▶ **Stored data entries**
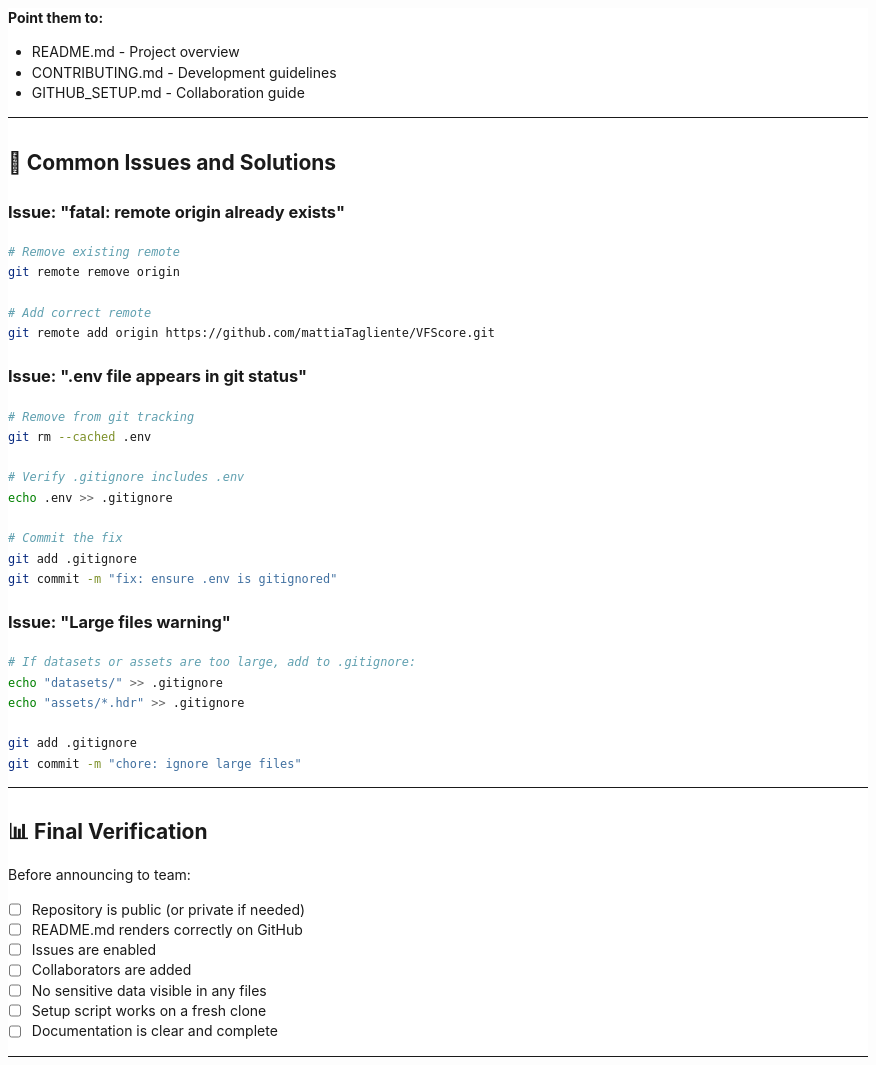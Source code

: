 **Point them to:**
- README.md - Project overview
- CONTRIBUTING.md - Development guidelines
- GITHUB_SETUP.md - Collaboration guide

---

## 🐛 Common Issues and Solutions

### Issue: "fatal: remote origin already exists"
```bash
# Remove existing remote
git remote remove origin

# Add correct remote
git remote add origin https://github.com/mattiaTagliente/VFScore.git
```

### Issue: ".env file appears in git status"
```bash
# Remove from git tracking
git rm --cached .env

# Verify .gitignore includes .env
echo .env >> .gitignore

# Commit the fix
git add .gitignore
git commit -m "fix: ensure .env is gitignored"
```

### Issue: "Large files warning"
```bash
# If datasets or assets are too large, add to .gitignore:
echo "datasets/" >> .gitignore
echo "assets/*.hdr" >> .gitignore

git add .gitignore
git commit -m "chore: ignore large files"
```

---

## 📊 Final Verification

Before announcing to team:

- [ ] Repository is public (or private if needed)
- [ ] README.md renders correctly on GitHub
- [ ] Issues are enabled
- [ ] Collaborators are added
- [ ] No sensitive data visible in any files
- [ ] Setup script works on a fresh clone
- [ ] Documentation is clear and complete

---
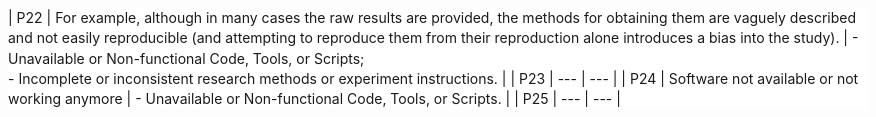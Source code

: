 | P22  | For example, although in many cases the raw results are provided, the methods for obtaining them are vaguely described and not easily reproducible (and attempting to reproduce them from their reproduction alone introduces a bias into the study).                                                                                                                                                                                                                                                                                                                                                                                                                                                                                                                                                                                                                                                                                                                                                                                                                  | \- Unavailable or Non-functional Code, Tools, or Scripts; <br> - Incomplete or inconsistent research methods or experiment instructions.                                                                                                                                                                                                                                                                                   |
| P23  | \---                                                                                                                                                                                                                                                                                                                                                                                                                                                                                                                                                                                                                                                                                                                                                                                                                                                                                                                                                                                                                                                                   | \---                                                                                                                                                                                                                                                                                                                                                                                                                      |
| P24  | Software not available or not working anymore                                                                                                                                                                                                                                                                                                                                                                                                                                                                                                                                                                                                                                                                                                                                                                                                                                                                                                                                                                                                                          | \- Unavailable or Non-functional Code, Tools, or Scripts.                                                                                                                                                                                                                                                                                                                                                                  |
| P25  | \---                                                                                                                                                                                                                                                                                                                                                                                                                                                                                                                                                                                                                                                                                                                                                                                                                                                                                                                                                                                                                                                                   | \---                                                                                                                                                                                                                                                                                                                                                                                                                      |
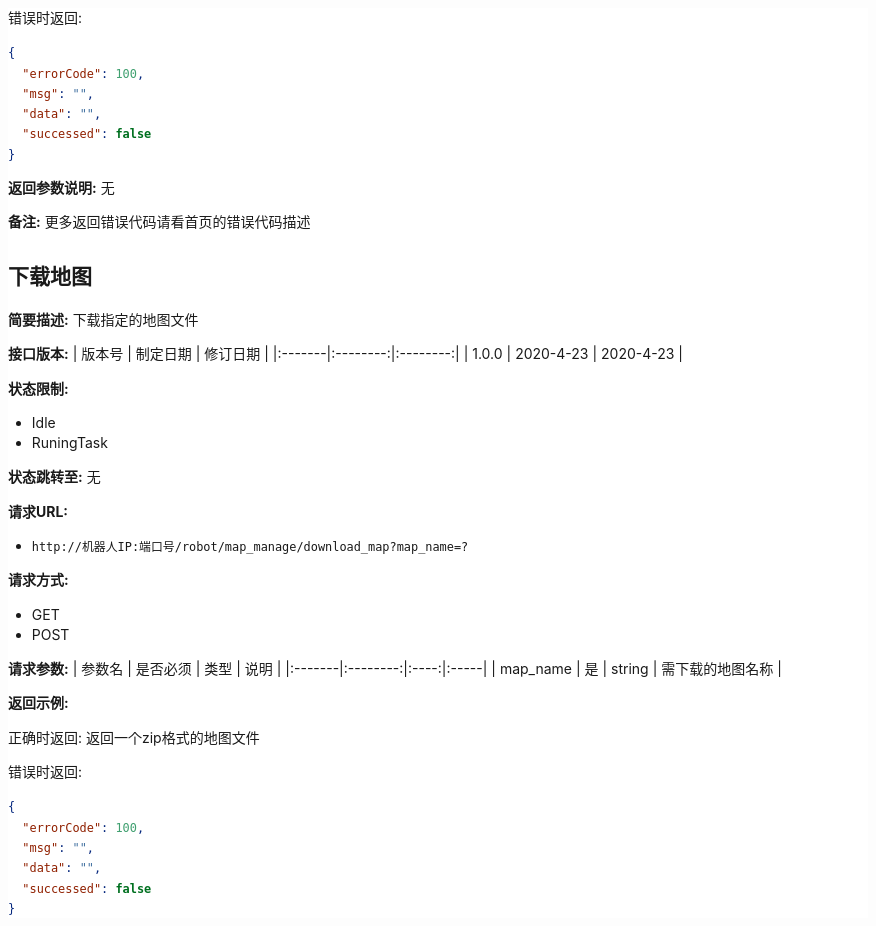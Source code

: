 错误时返回:
```json
{
  "errorCode": 100,
  "msg": "",
  "data": "",
  "successed": false
}
```

**返回参数说明:** 无

**备注:**
更多返回错误代码请看首页的错误代码描述

## 下载地图

**简要描述:**
下载指定的地图文件

**接口版本:**
| <nobr>版本号</nobr> | <nobr>制定日期</nobr> | <nobr>修订日期</nobr> |
|:-------|:--------:|:--------:|
| 1.0.0  | 2020-4-23 | 2020-4-23 |

**状态限制:**
- Idle
- RuningTask

**状态跳转至:** 无

**请求URL:** 
- `http://机器人IP:端口号/robot/map_manage/download_map?map_name=?`

**请求方式:**
- GET 
- POST

**请求参数:**
| <nobr>参数名</nobr> | <nobr>是否必须</nobr> | <nobr>类型</nobr> | <nobr>说明</nobr> |
|:-------|:--------:|:----:|:-----|
| map_name | 是 | string | 需下载的地图名称 |

**返回示例:**

正确时返回:
返回一个zip格式的地图文件

错误时返回:
```json
{
  "errorCode": 100,
  "msg": "",
  "data": "",
  "successed": false
}
```
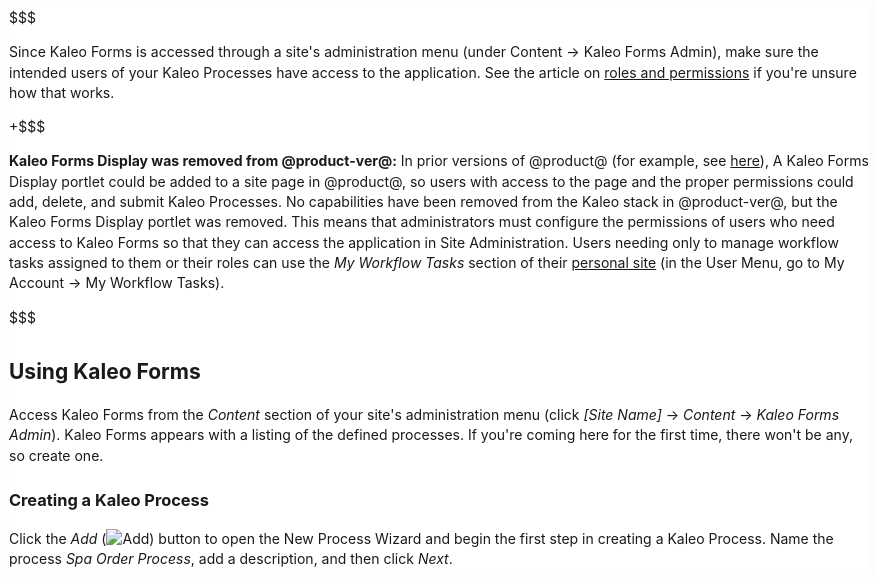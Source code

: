 $$$

Since Kaleo Forms is accessed through a site's administration menu (under
Content &rarr; Kaleo Forms Admin), make sure the intended users of your Kaleo
Processes have access to the application. See the article on [roles and
permissions](/discover/portal/-/knowledge_base/7-0/roles-and-permissions) if
you're unsure how that works.

+$$$

**Kaleo Forms Display was removed from @product-ver@:** In prior versions of
@product@ (for example, see
[here](/discover/portal/-/knowledge_base/6-2/kaleo-forms-display)), A Kaleo
Forms Display portlet could be added to a site page in @product@, so users with
access to the page and the proper permissions could add, delete, and submit
Kaleo Processes. No capabilities have been removed from the Kaleo stack in
@product-ver@, but the Kaleo Forms Display portlet was removed. This means that
administrators must configure the permissions of users who need access to Kaleo
Forms so that they can access the application in Site Administration. Users
needing only to manage workflow tasks assigned to them or their roles can use
the *My Workflow Tasks* section of their [personal
site](/discover/portal/-/knowledge_base/7-0/creating-sites#customizing-personal-sites)
(in the User Menu, go to My Account &rarr; My Workflow Tasks).

$$$

## Using Kaleo Forms [](id=using-kaleo-forms)

Access Kaleo Forms from the *Content* section of your site's
administration menu (click *[Site Name]* &rarr; *Content* &rarr; *Kaleo Forms
Admin*). Kaleo Forms appears with a listing of the defined processes. If you're
coming here for the first time, there won't be any, so create one. 

### Creating a Kaleo Process [](id=creating-a-kaleo-process)

Click the *Add* (![Add](../../../images-dxp/icon-add.png)) button to open the
New Process Wizard and begin the first step in creating a Kaleo Process. Name
the process *Spa Order Process*, add a description, and then click *Next*.
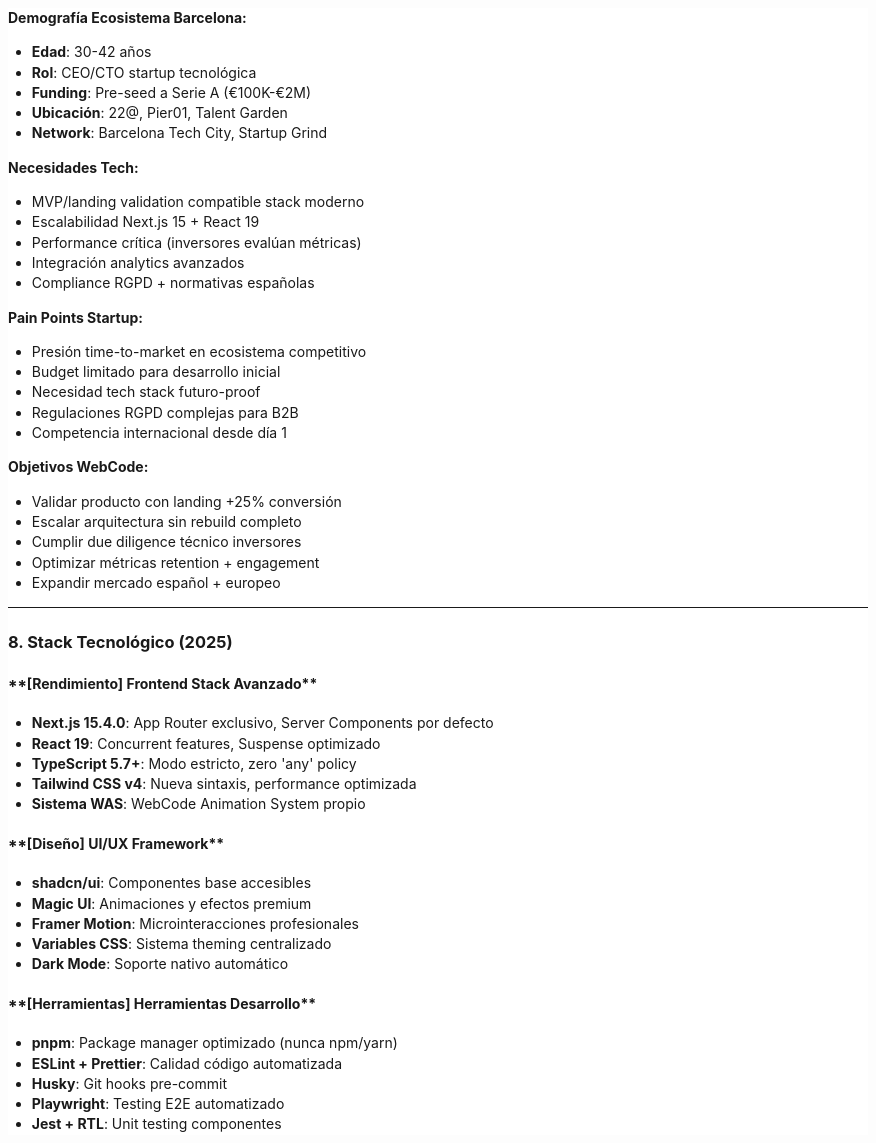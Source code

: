 **Demografía Ecosistema Barcelona:**

- **Edad**: 30-42 años
- **Rol**: CEO/CTO startup tecnológica
- **Funding**: Pre-seed a Serie A (€100K-€2M)
- **Ubicación**: 22@, Pier01, Talent Garden
- **Network**: Barcelona Tech City, Startup Grind

**Necesidades Tech:**

- MVP/landing validation compatible stack moderno
- Escalabilidad Next.js 15 + React 19
- Performance crítica (inversores evalúan métricas)
- Integración analytics avanzados
- Compliance RGPD + normativas españolas

**Pain Points Startup:**

- Presión time-to-market en ecosistema competitivo
- Budget limitado para desarrollo inicial
- Necesidad tech stack futuro-proof
- Regulaciones RGPD complejas para B2B
- Competencia internacional desde día 1

**Objetivos WebCode:**

- Validar producto con landing +25% conversión
- Escalar arquitectura sin rebuild completo
- Cumplir due diligence técnico inversores
- Optimizar métricas retention + engagement
- Expandir mercado español + europeo

---

### 8. Stack Tecnológico (2025)

#### \***\*[Rendimiento]** Frontend Stack Avanzado\*\*

- **Next.js 15.4.0**: App Router exclusivo, Server Components por defecto
- **React 19**: Concurrent features, Suspense optimizado
- **TypeScript 5.7+**: Modo estricto, zero 'any' policy
- **Tailwind CSS v4**: Nueva sintaxis, performance optimizada
- **Sistema WAS**: WebCode Animation System propio

#### \***\*[Diseño]** UI/UX Framework\*\*

- **shadcn/ui**: Componentes base accesibles
- **Magic UI**: Animaciones y efectos premium
- **Framer Motion**: Microinteracciones profesionales
- **Variables CSS**: Sistema theming centralizado
- **Dark Mode**: Soporte nativo automático

#### \***\*[Herramientas]** Herramientas Desarrollo\*\*

- **pnpm**: Package manager optimizado (nunca npm/yarn)
- **ESLint + Prettier**: Calidad código automatizada
- **Husky**: Git hooks pre-commit
- **Playwright**: Testing E2E automatizado
- **Jest + RTL**: Unit testing componentes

▶ **Instructions for the task**
Without the pictures, print the records in full, exactly as they appear.

▶ **Task answer**
Source code

: **Point them to:**
- README.md - Project overview
- CONTRIBUTING.md - Development guidelines
- GITHUB_SETUP.md - Collaboration guide

---

## 🐛 Common Issues and Solutions

### Issue: "fatal: remote origin already exists"
```bash
# Remove existing remote
git remote remove origin

# Add correct remote
git remote add origin https://github.com/mattiaTagliente/VFScore.git
```

### Issue: ".env file appears in git status"
```bash
# Remove from git tracking
git rm --cached .env

# Verify .gitignore includes .env
echo .env >> .gitignore

# Commit the fix
git add .gitignore
git commit -m "fix: ensure .env is gitignored"
```

### Issue: "Large files warning"
```bash
# If datasets or assets are too large, add to .gitignore:
echo "datasets/" >> .gitignore
echo "assets/*.hdr" >> .gitignore

git add .gitignore
git commit -m "chore: ignore large files"
```

---

## 📊 Final Verification

Before announcing to team:

- [ ] Repository is public (or private if needed)
- [ ] README.md renders correctly on GitHub
- [ ] Issues are enabled
- [ ] Collaborators are added
- [ ] No sensitive data visible in any files
- [ ] Setup script works on a fresh clone
- [ ] Documentation is clear and complete

---
Source code

: | P22  | For example, although in many cases the raw results are provided, the methods for obtaining them are vaguely described and not easily reproducible (and attempting to reproduce them from their reproduction alone introduces a bias into the study).                                                                                                                                                                                                                                                                                                                                                                                                                                                                                                                                                                                                                                                                                                                                                                                                                  | \- Unavailable or Non-functional Code, Tools, or Scripts; <br> - Incomplete or inconsistent research methods or experiment instructions.                                                                                                                                                                                                                                                                                   |
| P23  | \---                                                                                                                                                                                                                                                                                                                                                                                                                                                                                                                                                                                                                                                                                                                                                                                                                                                                                                                                                                                                                                                                   | \---                                                                                                                                                                                                                                                                                                                                                                                                                      |
| P24  | Software not available or not working anymore                                                                                                                                                                                                                                                                                                                                                                                                                                                                                                                                                                                                                                                                                                                                                                                                                                                                                                                                                                                                                          | \- Unavailable or Non-functional Code, Tools, or Scripts.                                                                                                                                                                                                                                                                                                                                                                  |
| P25  | \---                                                                                                                                                                                                                                                                                                                                                                                                                                                                                                                                                                                                                                                                                                                                                                                                                                                                                                                                                                                                                                                                   | \---                                                                                                                                                                                                                                                                                                                                                                                                                      |
Source code

: 错误时返回:
```json
{
  "errorCode": 100,
  "msg": "",
  "data": "",
  "successed": false
}
```

**返回参数说明:** 无

**备注:**
更多返回错误代码请看首页的错误代码描述

## 下载地图

**简要描述:**
下载指定的地图文件

**接口版本:**
| <nobr>版本号</nobr> | <nobr>制定日期</nobr> | <nobr>修订日期</nobr> |
|:-------|:--------:|:--------:|
| 1.0.0  | 2020-4-23 | 2020-4-23 |

**状态限制:**
- Idle
- RuningTask

**状态跳转至:** 无

**请求URL:** 
- `http://机器人IP:端口号/robot/map_manage/download_map?map_name=?`

**请求方式:**
- GET 
- POST

**请求参数:**
| <nobr>参数名</nobr> | <nobr>是否必须</nobr> | <nobr>类型</nobr> | <nobr>说明</nobr> |
|:-------|:--------:|:----:|:-----|
| map_name | 是 | string | 需下载的地图名称 |

**返回示例:**

正确时返回:
返回一个zip格式的地图文件

错误时返回:
```json
{
  "errorCode": 100,
  "msg": "",
  "data": "",
  "successed": false
}
```
Source code

: $$$

Since Kaleo Forms is accessed through a site's administration menu (under
Content &rarr; Kaleo Forms Admin), make sure the intended users of your Kaleo
Processes have access to the application. See the article on [roles and
permissions](/discover/portal/-/knowledge_base/7-0/roles-and-permissions) if
you're unsure how that works.

+$$$

**Kaleo Forms Display was removed from @product-ver@:** In prior versions of
@product@ (for example, see
[here](/discover/portal/-/knowledge_base/6-2/kaleo-forms-display)), A Kaleo
Forms Display portlet could be added to a site page in @product@, so users with
access to the page and the proper permissions could add, delete, and submit
Kaleo Processes. No capabilities have been removed from the Kaleo stack in
@product-ver@, but the Kaleo Forms Display portlet was removed. This means that
administrators must configure the permissions of users who need access to Kaleo
Forms so that they can access the application in Site Administration. Users
needing only to manage workflow tasks assigned to them or their roles can use
the *My Workflow Tasks* section of their [personal
site](/discover/portal/-/knowledge_base/7-0/creating-sites#customizing-personal-sites)
(in the User Menu, go to My Account &rarr; My Workflow Tasks).

$$$

## Using Kaleo Forms [](id=using-kaleo-forms)

Access Kaleo Forms from the *Content* section of your site's
administration menu (click *[Site Name]* &rarr; *Content* &rarr; *Kaleo Forms
Admin*). Kaleo Forms appears with a listing of the defined processes. If you're
coming here for the first time, there won't be any, so create one. 

### Creating a Kaleo Process [](id=creating-a-kaleo-process)

Click the *Add* (![Add](../../../images-dxp/icon-add.png)) button to open the
New Process Wizard and begin the first step in creating a Kaleo Process. Name
the process *Spa Order Process*, add a description, and then click *Next*.
Source code

: **Demografía Ecosistema Barcelona:**

- **Edad**: 30-42 años
- **Rol**: CEO/CTO startup tecnológica
- **Funding**: Pre-seed a Serie A (€100K-€2M)
- **Ubicación**: 22@, Pier01, Talent Garden
- **Network**: Barcelona Tech City, Startup Grind

**Necesidades Tech:**

- MVP/landing validation compatible stack moderno
- Escalabilidad Next.js 15 + React 19
- Performance crítica (inversores evalúan métricas)
- Integración analytics avanzados
- Compliance RGPD + normativas españolas

**Pain Points Startup:**

- Presión time-to-market en ecosistema competitivo
- Budget limitado para desarrollo inicial
- Necesidad tech stack futuro-proof
- Regulaciones RGPD complejas para B2B
- Competencia internacional desde día 1

**Objetivos WebCode:**

- Validar producto con landing +25% conversión
- Escalar arquitectura sin rebuild completo
- Cumplir due diligence técnico inversores
- Optimizar métricas retention + engagement
- Expandir mercado español + europeo

---

### 8. Stack Tecnológico (2025)

#### \***\*[Rendimiento]** Frontend Stack Avanzado\*\*

- **Next.js 15.4.0**: App Router exclusivo, Server Components por defecto
- **React 19**: Concurrent features, Suspense optimizado
- **TypeScript 5.7+**: Modo estricto, zero 'any' policy
- **Tailwind CSS v4**: Nueva sintaxis, performance optimizada
- **Sistema WAS**: WebCode Animation System propio

#### \***\*[Diseño]** UI/UX Framework\*\*

- **shadcn/ui**: Componentes base accesibles
- **Magic UI**: Animaciones y efectos premium
- **Framer Motion**: Microinteracciones profesionales
- **Variables CSS**: Sistema theming centralizado
- **Dark Mode**: Soporte nativo automático

#### \***\*[Herramientas]** Herramientas Desarrollo\*\*

- **pnpm**: Package manager optimizado (nunca npm/yarn)
- **ESLint + Prettier**: Calidad código automatizada
- **Husky**: Git hooks pre-commit
- **Playwright**: Testing E2E automatizado
- **Jest + RTL**: Unit testing componentes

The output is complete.